If we have all the verses that relate to a specific topic neatly lined up, we get to what is called a “theology”. Theology is simply the activity of thinking and/or speaking about YHVH. The outcome of this process is called theology. The diagram below shows the process of interpreting the verses and getting to a theology.
Every time we find another verse that sheds more light on the topic we enhance or alter our conclusion. At the point where we have studied all the verses and we get to a final conclusion then we have a theology regarding the topic.
In the academic world, theology is again subdivided into:
- Biblical Theology – This refers to the unity between the Tanach and the Apostolic Writings. It ensures that all that is written in the Bible regarding one specific topic is aligned (synthesis).
- Systematic Theology – This ensures that we put the different concepts from Biblical Theology together into a harmonized system. Thus will be creating a structure into which we can place all the different topics. We also need to ensure that all the topics again align to one harmonized message.

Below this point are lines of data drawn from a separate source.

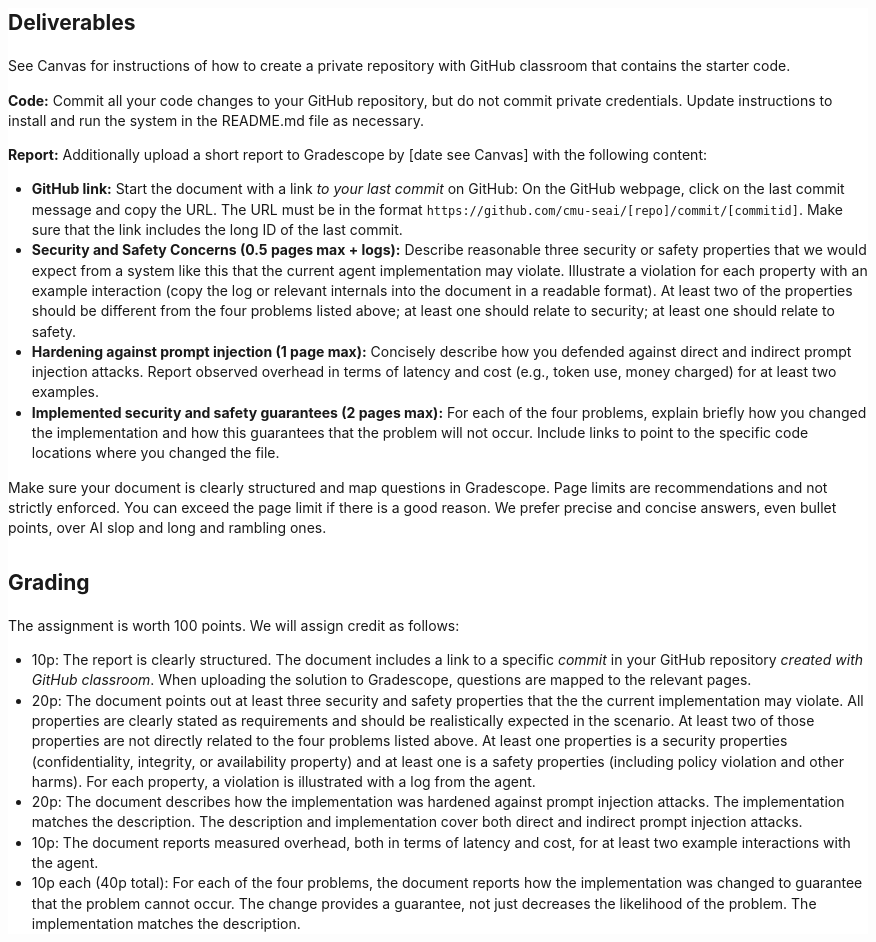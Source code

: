 

## Deliverables

See Canvas for instructions of how to create a private repository with GitHub classroom that contains the starter code.

**Code:** Commit all your code changes to your GitHub repository, but do not commit private credentials. Update instructions to install and run the system in the README.md file as necessary. 


**Report:** Additionally upload a short report to Gradescope by [date see Canvas] with the following content: 

* **GitHub link:** Start the document with a link *to your last commit* on GitHub: On the GitHub webpage, click on the last commit message and copy the URL. The URL must be in the format `https://github.com/cmu-seai/[repo]/commit/[commitid]`. Make sure that the link includes the long ID of the last commit.
* **Security and Safety Concerns (0.5 pages max + logs):** Describe reasonable three security or safety properties that we would expect from a system like this that the current agent implementation may violate. Illustrate a violation for each property with an example interaction (copy the log or relevant internals into the document in a readable format). At least two of the properties should be different from the four problems listed above; at least one should relate to security; at least one should relate to safety.
* **Hardening against prompt injection (1 page max):** Concisely describe how you defended against direct and indirect prompt injection attacks. Report observed overhead in terms of latency and cost (e.g., token use, money charged) for at least two examples.
* **Implemented security and safety guarantees (2 pages max):** For each of the four problems, explain briefly how you changed the implementation and how this guarantees that the problem will not occur. Include links to point to the specific code locations where you changed the file.

Make sure your document is clearly structured and map questions in Gradescope. Page limits are recommendations and not strictly enforced. You can exceed the page limit if there is a good reason. We prefer precise and concise answers, even bullet points, over AI slop and long and rambling ones.


## Grading

The assignment is worth 100 points. We will assign credit as follows:

* 10p: The report is clearly structured. The document includes a link to a specific *commit* in your GitHub repository *created with GitHub classroom*. When uploading the solution to Gradescope, questions are mapped to the relevant pages.
* 20p: The document points out at least three security and safety properties that the the current implementation may violate. All properties are clearly stated as requirements and should be realistically expected in the scenario. At least two of those properties are not directly related to the four problems listed above. At least one properties is a security properties (confidentiality, integrity, or availability property) and at least one is a safety properties (including policy violation and other harms). For each property, a violation is illustrated with a log from the agent.
* 20p: The document describes how the implementation was hardened against prompt injection attacks. The implementation matches the description. The description and implementation cover both direct and indirect prompt injection attacks.
* 10p: The document reports measured overhead, both in terms of latency and cost, for at least two example interactions with the agent.
* 10p each (40p total): For each of the four problems, the document reports how the implementation was changed to guarantee that the problem cannot occur. The change provides a guarantee, not just decreases the likelihood of the problem. The implementation matches the description.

- Normative Theology – How the truths from the Bible are used to determine the ethics and norms for us today.
All of this indicates that we must not try to interpret any single phrase or verse in isolation from the rest of the Bible. Any interpretation we come up with must be consistent with the bigger picture of the complete Bible. Thus we always need to think further that the individual phrase before we can make a final interpretation of exactly what this verse means for us today.
How do we study the phrases
In order to ensure that we interpret the verses or phrases of the Bible accurately we need to ensure that we have a solid method for moving from the verses in the Bible to the rules and norms we set for ourselves. Thus we need to ensure that we study the Biblical texts correctly in the context of it’s author and addressees.
During this process we need to guard against our own personal interpretation. Our personal interpretation could be influenced by theories we have heard before or by the traditions that we are following in our lives. As an example, when we study the topic of the redemptive work that Y’Shua has done for us the topic of sacrifices come up. Then our next topic is to study the redemptive nature of sacrifices. Here some of us will be influenced by the theory that have floating around for a while – “Sacrifices can only atone for unintentional sin”. This theory is based partially on the following verses:
29 ‘You shall have one law for him who does anything unintentionally, for him who is native among the sons of Israel and for the alien who sojourns among them. 30 ‘But the person who does anything defiantly, whether he is native or an alien, that one is blaspheming YHVH; and that person shall be cut off from among his people. 31 ‘Because he has despised the word of YHVH and has broken His commandment, that person shall be completely cut off; his guilt will be on him.’ ”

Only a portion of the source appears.